* Given information
==================================================

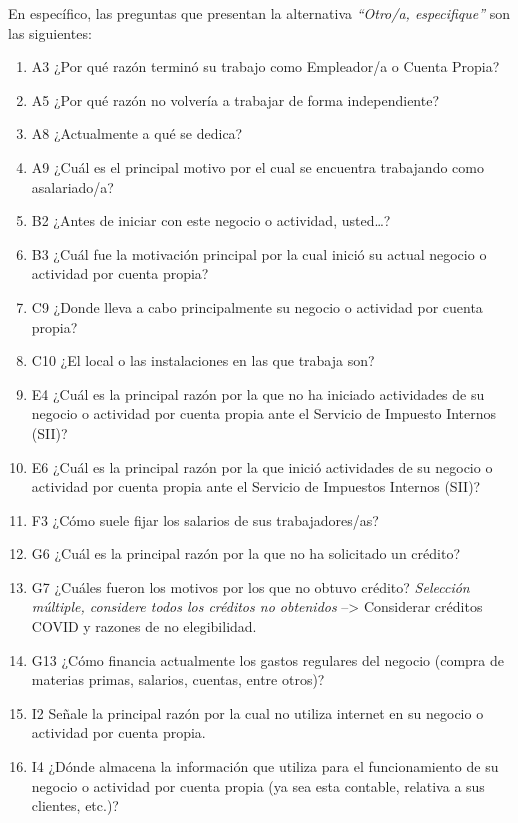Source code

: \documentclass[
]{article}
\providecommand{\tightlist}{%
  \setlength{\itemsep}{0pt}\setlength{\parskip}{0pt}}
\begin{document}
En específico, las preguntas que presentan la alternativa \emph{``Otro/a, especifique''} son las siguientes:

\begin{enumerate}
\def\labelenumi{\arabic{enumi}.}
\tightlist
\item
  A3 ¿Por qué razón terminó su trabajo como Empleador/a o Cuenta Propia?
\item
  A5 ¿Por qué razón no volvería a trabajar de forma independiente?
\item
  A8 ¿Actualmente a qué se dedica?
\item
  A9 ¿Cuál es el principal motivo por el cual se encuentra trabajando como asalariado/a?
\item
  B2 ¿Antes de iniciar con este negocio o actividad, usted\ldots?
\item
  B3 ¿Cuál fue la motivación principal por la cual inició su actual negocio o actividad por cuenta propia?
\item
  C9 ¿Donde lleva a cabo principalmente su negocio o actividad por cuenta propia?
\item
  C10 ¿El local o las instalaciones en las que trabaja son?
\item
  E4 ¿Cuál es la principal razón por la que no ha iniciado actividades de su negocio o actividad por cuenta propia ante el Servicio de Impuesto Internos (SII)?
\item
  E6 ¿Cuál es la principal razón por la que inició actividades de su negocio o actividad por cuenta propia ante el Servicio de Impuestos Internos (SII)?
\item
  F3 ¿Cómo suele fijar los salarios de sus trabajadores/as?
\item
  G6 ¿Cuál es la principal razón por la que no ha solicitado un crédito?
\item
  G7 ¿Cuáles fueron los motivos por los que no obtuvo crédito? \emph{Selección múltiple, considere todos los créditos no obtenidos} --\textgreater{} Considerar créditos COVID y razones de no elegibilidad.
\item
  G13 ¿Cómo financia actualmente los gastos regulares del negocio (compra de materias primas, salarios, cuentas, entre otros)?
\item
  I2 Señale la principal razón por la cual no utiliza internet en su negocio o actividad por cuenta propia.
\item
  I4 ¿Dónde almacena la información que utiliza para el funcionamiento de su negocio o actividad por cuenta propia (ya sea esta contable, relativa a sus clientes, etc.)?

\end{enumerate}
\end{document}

==================================================

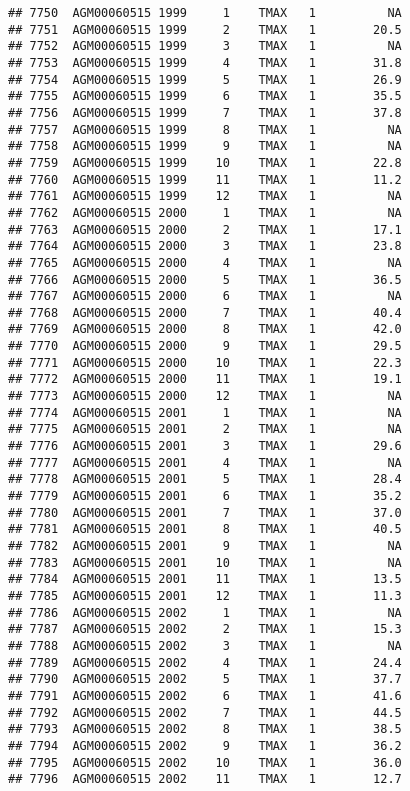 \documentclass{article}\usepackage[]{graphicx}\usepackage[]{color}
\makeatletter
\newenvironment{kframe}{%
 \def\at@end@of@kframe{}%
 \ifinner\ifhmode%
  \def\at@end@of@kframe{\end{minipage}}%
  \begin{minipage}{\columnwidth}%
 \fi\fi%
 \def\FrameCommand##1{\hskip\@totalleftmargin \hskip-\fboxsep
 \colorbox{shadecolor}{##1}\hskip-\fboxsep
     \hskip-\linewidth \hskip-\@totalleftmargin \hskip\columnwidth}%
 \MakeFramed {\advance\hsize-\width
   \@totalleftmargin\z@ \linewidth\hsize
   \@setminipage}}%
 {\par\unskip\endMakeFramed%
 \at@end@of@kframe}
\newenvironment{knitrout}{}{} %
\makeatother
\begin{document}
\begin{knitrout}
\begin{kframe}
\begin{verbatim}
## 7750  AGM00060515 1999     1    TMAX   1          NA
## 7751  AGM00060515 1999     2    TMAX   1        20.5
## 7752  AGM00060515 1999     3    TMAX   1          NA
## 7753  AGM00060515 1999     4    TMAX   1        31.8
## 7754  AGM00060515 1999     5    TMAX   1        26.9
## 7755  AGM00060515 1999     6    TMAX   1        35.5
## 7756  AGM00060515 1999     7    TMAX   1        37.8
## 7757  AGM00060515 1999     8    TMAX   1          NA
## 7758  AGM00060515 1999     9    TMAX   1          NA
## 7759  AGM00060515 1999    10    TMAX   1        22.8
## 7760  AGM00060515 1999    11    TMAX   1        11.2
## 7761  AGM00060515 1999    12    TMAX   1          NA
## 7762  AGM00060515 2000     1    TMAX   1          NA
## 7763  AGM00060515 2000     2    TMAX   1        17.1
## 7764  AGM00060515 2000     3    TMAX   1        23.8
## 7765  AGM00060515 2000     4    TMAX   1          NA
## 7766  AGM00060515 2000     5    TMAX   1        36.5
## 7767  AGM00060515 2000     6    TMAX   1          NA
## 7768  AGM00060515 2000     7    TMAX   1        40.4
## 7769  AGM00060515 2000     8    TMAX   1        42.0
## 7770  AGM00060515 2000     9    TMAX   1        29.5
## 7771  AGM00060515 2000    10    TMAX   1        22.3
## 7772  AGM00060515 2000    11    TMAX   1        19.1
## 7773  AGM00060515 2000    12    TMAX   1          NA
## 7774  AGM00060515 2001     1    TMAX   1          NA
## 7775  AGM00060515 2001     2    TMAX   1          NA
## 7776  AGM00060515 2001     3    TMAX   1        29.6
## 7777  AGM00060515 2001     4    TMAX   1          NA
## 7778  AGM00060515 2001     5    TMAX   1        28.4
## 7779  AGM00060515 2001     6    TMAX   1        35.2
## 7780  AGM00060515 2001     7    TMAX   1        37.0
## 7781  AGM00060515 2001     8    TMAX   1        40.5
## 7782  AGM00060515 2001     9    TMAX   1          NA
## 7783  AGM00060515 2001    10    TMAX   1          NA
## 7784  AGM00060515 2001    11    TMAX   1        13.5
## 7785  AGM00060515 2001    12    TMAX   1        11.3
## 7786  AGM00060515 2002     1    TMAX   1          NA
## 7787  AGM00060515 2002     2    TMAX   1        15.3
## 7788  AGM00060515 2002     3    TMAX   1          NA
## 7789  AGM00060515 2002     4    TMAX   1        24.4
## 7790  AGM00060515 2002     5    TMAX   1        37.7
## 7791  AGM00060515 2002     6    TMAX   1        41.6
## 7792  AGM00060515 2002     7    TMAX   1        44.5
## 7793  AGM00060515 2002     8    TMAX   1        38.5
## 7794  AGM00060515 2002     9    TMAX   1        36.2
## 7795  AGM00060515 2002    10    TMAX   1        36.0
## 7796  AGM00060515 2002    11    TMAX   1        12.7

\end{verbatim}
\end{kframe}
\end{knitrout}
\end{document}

==================================================

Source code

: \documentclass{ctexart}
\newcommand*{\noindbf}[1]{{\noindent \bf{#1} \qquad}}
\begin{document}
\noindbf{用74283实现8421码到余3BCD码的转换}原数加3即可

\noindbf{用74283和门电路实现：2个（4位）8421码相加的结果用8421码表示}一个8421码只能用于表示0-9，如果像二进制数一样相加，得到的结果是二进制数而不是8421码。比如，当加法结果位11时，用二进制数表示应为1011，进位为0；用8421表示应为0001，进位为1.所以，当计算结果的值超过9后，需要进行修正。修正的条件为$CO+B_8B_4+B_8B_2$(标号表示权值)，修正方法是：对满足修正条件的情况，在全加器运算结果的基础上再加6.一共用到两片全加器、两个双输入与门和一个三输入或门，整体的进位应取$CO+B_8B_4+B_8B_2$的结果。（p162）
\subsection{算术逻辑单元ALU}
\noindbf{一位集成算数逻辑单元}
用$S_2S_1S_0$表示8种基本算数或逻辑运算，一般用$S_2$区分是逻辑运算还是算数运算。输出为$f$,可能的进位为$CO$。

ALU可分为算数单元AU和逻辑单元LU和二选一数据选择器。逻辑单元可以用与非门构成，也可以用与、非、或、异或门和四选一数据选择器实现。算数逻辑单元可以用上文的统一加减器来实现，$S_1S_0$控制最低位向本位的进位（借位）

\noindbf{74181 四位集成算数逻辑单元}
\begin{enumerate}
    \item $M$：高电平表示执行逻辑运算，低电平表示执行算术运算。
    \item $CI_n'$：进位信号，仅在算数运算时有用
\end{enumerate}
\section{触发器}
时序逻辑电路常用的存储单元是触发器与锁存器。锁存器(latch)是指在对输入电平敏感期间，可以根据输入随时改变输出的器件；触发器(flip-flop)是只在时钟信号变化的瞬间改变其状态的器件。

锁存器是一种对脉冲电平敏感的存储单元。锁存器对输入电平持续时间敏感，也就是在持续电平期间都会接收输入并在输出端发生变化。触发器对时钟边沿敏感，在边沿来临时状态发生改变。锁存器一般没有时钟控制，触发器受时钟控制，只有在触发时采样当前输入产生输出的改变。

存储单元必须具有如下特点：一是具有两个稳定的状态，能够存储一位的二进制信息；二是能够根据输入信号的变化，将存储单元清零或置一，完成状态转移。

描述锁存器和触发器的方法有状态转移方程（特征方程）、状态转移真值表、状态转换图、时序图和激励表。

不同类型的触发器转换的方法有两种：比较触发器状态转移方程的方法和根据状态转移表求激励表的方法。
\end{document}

==================================================

* Task requirements
Report how many lines above hold "cual", number only.

* Result for this exercise
3